OREGON – A leaky roof, old wiring, and an inefficient heating-and-cooling system are just a few of the problems that plague the century-old building that houses the Ogle County Sheriff’s Department.
The problems have become serious enough that a new building is a better solution than repairing the old one, Sheriff Michael Harn said.
“There’s too much to fix. Twenty-three years ago this building was considered a temporary office,” he said. “If it was an easy fix, it would have been fixed a long time ago. It would be more cost-effective now to build a new building.”
The two-story brick structure at 103 Jefferson St. was built more than 100 years ago as the headquarters of E.D. Etnyre Co.
The county took over the building and adjoining property more than 20 years ago. Other buildings on site serve as storage and garage space, the county morgue, and the county Emergency Management Agency headquarters.
“Last year, we were having a meeting in the training room when the ceiling collapsed due to rain,” Harn said.
A new boiler doesn’t provide adequate and even heat, the sheriff reported, and the electrical wiring and the phone system need to be updated.
“Breakers and fuses blow all the time,” Harn said. “The wiring is as old as the building.”
The employee break room is in the women’s restroom, he added.
The biggest problem may be that the narrow doorways, maze of a hallways, and tiny restrooms do not meet the requirements of the Americans with Disabilities Act.
At the recommendation of the Long-Range Planning Committee, the Ogle County Board voted 17-5 on Nov. 20 to pay Saavedra Gelhausen Architects of Rockford $158,000 to design a new building, which could cost about $2.5 million to build, committee Chairman Dennis Williams said.
“Any money we put into the current facility is a disservice to the taxpayers,” Williams said. “That building has outlived its usefulness.”
Money would come from the Long Range Planning Fund, which has been earmarked for building projects and large capital expenditures, including construction of the judicial center in 2005 and the courthouse remodel in 2010.
The fund comes from fees that garbage companies pay to dump refuse in county landfills, about $3 million a year.
Harn said he envisions a new 10,000-square-foot, one-story building on the east side of the property.
Once the new building is completed, the old one could be demolished to make way for parking.

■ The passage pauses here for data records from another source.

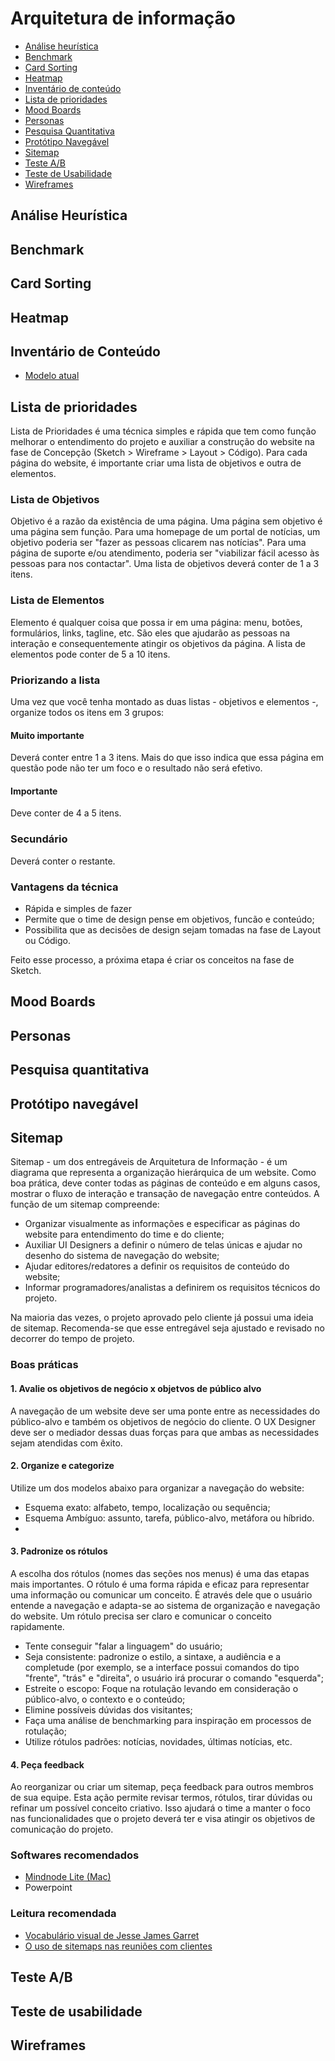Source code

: # Arquitetura de informação

* [Análise heurística](#analiseheuristica)
* [Benchmark](#benchmark)
* [Card Sorting](#cardsorting)
* [Heatmap](#heatmap)
* [Inventário de conteúdo](#inventariodeconteudo)
* [Lista de prioridades](#listadeprioridades)
* [Mood Boards](#moodboards)
* [Personas](#personas)
* [Pesquisa Quantitativa](#pesquisaquantitativa)
* [Protótipo Navegável](#prototiponavegavel)
* [Sitemap](#sitemap)
* [Teste A/B](#testeab)
* [Teste de Usabilidade](#testedeusabilidade)
* [Wireframes](#wireframes)

## <a id="analiseheuristica"></a>Análise Heurística

## <a id="benchmark"></a>Benchmark

## <a id="cardsorting"></a>Card Sorting

## <a id="heatmap"></a>Heatmap

## <a id="inventariodeconteudo"></a>Inventário de Conteúdo
* [Modelo atual](https://docs.google.com/a/a2comunicacao.com.br/spreadsheet/ccc?key=0Aggni3b2jqIVdEp1ZXJCQk44YXNkOVBGMGZoYTFrV0E#gid=0)

## <a id="listadeprioridades"></a>Lista de prioridades
Lista de Prioridades é uma técnica simples e rápida que tem como função melhorar o entendimento do projeto e auxiliar a construção do website na fase de Concepção (Sketch > Wireframe > Layout > Código). Para cada página do website, é importante criar uma lista de objetivos e outra de elementos.

### Lista de Objetivos
Objetivo é a razão da existência de uma página. Uma página sem objetivo é uma página sem função. Para uma homepage de um portal de notícias, um objetivo poderia ser "fazer as pessoas clicarem nas notícias". Para uma página de suporte e/ou atendimento, poderia ser "viabilizar fácil acesso às pessoas para nos contactar". Uma lista de objetivos deverá conter de 1 a 3 itens.

### Lista de Elementos
Elemento é qualquer coisa que possa ir em uma página: menu, botões, formulários, links, tagline, etc. São eles que ajudarão as pessoas na interação e consequentemente atingir os objetivos da página. A lista de elementos pode conter de 5 a 10 itens.

### Priorizando a lista
Uma vez que você tenha montado as duas listas - objetivos e elementos -, organize todos os itens em 3 grupos:

#### Muito importante
Deverá conter entre 1 a 3 itens. Mais do que isso indica que essa página em questão pode não ter um foco e o resultado não será efetivo.

#### Importante
Deve conter de 4 a 5 itens.

### Secundário
Deverá conter o restante.

### Vantagens da técnica
* Rápida e simples de fazer
* Permite que o time de design pense em objetivos, funcão e conteúdo;
* Possibilita que as decisões de design sejam tomadas na fase de Layout ou Código.

Feito esse processo, a próxima etapa é criar os conceitos na fase de Sketch.

## <a id="moodboards"></a>Mood Boards

## <a id="personas"></a>Personas

## <a id="pesquisaquantitativa"></a>Pesquisa quantitativa

## <a id="prototiponavegavel"></a>Protótipo navegável

## <a id="sitemap"></a>Sitemap
Sitemap - um dos entregáveis de Arquitetura de Informação - é um diagrama que representa a organização hierárquica de um website. Como boa prática, deve conter todas as páginas de conteúdo e em alguns casos, mostrar o fluxo de interação e transação de navegação entre conteúdos. A função de um sitemap compreende:

* Organizar visualmente as informações e especificar as páginas do website para entendimento do time e do cliente;
* Auxiliar UI Designers a definir o número de telas únicas e ajudar no desenho do sistema de navegação do website;
* Ajudar editores/redatores a definir os requisitos de conteúdo do website;
* Informar programadores/analistas a definirem os requisitos técnicos do projeto.

Na maioria das vezes, o projeto aprovado pelo cliente já possui uma ideia de sitemap. Recomenda-se que esse entregável seja ajustado e revisado no decorrer do tempo de projeto.

### Boas práticas
#### 1. Avalie os objetivos de negócio x objetvos de público alvo
A navegação de um website deve ser uma ponte entre as necessidades do público-alvo e também os objetivos de negócio do cliente. O UX Designer deve ser o mediador dessas duas forças para que ambas as necessidades sejam atendidas com êxito.

#### 2. Organize e categorize
Utilize um dos modelos abaixo para organizar a navegação do website:
* Esquema exato: alfabeto, tempo, localização ou sequência;
* Esquema Ambíguo: assunto, tarefa, público-alvo, metáfora ou híbrido.
* 
#### 3. Padronize os rótulos
A escolha dos rótulos (nomes das seções nos menus) é uma das etapas mais importantes.
O rótulo é uma forma rápida e eficaz para representar uma informação ou comunicar um conceito. É através dele que o usuário entende a navegação e adapta-se ao sistema de organização e navegação do website. Um rótulo precisa ser claro e comunicar o conceito rapidamente.
* Tente conseguir "falar a linguagem" do usuário;
* Seja consistente: padronize o estilo, a sintaxe, a audiência e a completude (por exemplo, se a interface possui comandos do tipo "frente", "trás" e "direita", o usuário irá procurar o comando "esquerda";
* Estreite o escopo: Foque na rotulação levando em consideração o público-alvo, o contexto e o conteúdo;
* Elimine possíveis dúvidas dos visitantes;
* Faça uma análise de benchmarking para inspiração em processos de rotulação;
* Utilize rótulos padrões: notícias, novidades, últimas notícias, etc.

#### 4. Peça feedback
Ao reorganizar ou criar um sitemap, peça feedback para outros membros de sua equipe. Esta ação permite revisar termos, rótulos, tirar dúvidas ou refinar um possível conceito criativo. Isso ajudará o time a manter o foco nas funcionalidades que o projeto deverá ter e visa atingir os objetivos de comunicação do projeto.

### Softwares recomendados
* [Mindnode Lite (Mac)](http://mindnode.com/)
* Powerpoint

### Leitura recomendada
* [Vocabulário visual de Jesse James Garret](http://www.jjg.net/ia/visvocab/)
* [O uso de sitemaps nas reuniões com clientes](http://arquiteturadeinformacao.com/recursos/metodologia/o-uso-de-sitemaps-nas-reunioes-com-clientes/)

## <a id="testeab"></a>Teste A/B

## <a id="testedeusabilidade"></a>Teste de usabilidade

## <a id="wireframes"></a>Wireframes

The site is large enough to accommodate a new jail, too, at some point, he said.
“Everything we need for years to come could be right here.”
It will be up to the new board, which will be seated Monday, to weigh the cost and decide whether to approve the project. If approved, construction will not begin until at least 2014, Williams said.
Board passes balanced budget; new members to be sworn in Monday
OREGON – As one of its last official acts, the Ogle County Board last week approved a $44.9 million balanced budget.
All 24 newly elected board members will be sworn in on Monday.
Retiring board Chairman Jim Barnes of Oregon thanked the board for its service.
"I've enjoyed working with all of you," he said. "We haven't always agreed, but we got things done. When I became board chairman 2 years ago, I said I had two goals – to balance the budget and have more unity on the board. We've done that."
Taking office Monday will be 12 incumbents and 12 newcomers elected Nov. 6. Of the newcomers, Jerry Brooks of Oregon previously served on the board; he was Ogle County sheriff from 1970 to 1990.
Thanks to reapportionment, the entire board was up for election this year.
Federal law requires that population-based district boundaries, from the U.S. Congress to local governing bodies, are redrawn after every census to make sure the representation of citizens remains equal. The law also requires that the population of each district be nearly the same.
Based on the 2010 census, the county is now divided into eight districts instead of four. Each new district will be represented by three board members.
Once seated, the new board will elect a chairman and vice chairman. Board members will also draw straws for the length of the terms they will serve.
Half will get 2-year terms, and half 4-year terms. All terms will be 4 years in subsequent elections until reapportionment occurs again ahead of elections in 2022.